● WHAT YOU WILL DO
Whenever a line carries the word "trained", pull it out of the entries.

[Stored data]
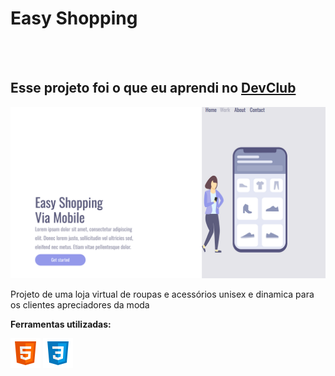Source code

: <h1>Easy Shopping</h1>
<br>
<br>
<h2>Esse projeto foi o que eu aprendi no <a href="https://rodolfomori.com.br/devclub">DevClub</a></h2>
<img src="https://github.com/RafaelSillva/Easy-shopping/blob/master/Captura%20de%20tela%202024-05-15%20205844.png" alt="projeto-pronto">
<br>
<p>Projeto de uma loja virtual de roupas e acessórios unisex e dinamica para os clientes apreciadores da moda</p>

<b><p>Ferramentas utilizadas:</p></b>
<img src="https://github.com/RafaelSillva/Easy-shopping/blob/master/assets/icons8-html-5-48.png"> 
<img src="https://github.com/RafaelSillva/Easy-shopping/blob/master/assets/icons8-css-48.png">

...

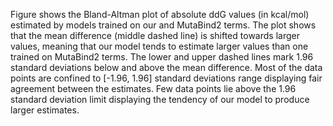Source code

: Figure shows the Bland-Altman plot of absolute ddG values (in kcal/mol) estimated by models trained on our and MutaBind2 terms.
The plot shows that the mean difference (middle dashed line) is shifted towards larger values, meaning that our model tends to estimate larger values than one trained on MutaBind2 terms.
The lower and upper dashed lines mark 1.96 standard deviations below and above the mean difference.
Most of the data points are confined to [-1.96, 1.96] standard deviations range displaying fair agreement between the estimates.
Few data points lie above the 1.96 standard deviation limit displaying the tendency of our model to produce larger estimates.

● WRITTEN RESPONSE
: Figure shows the Bland-Altman plot of absolute ddG values (in kcal/mol) estimated by models trained on our and MutaBind2 terms.
The plot shows that the mean difference (middle dashed line) is shifted towards larger values, meaning that our model tends to estimate larger values than one trained on MutaBind2 terms.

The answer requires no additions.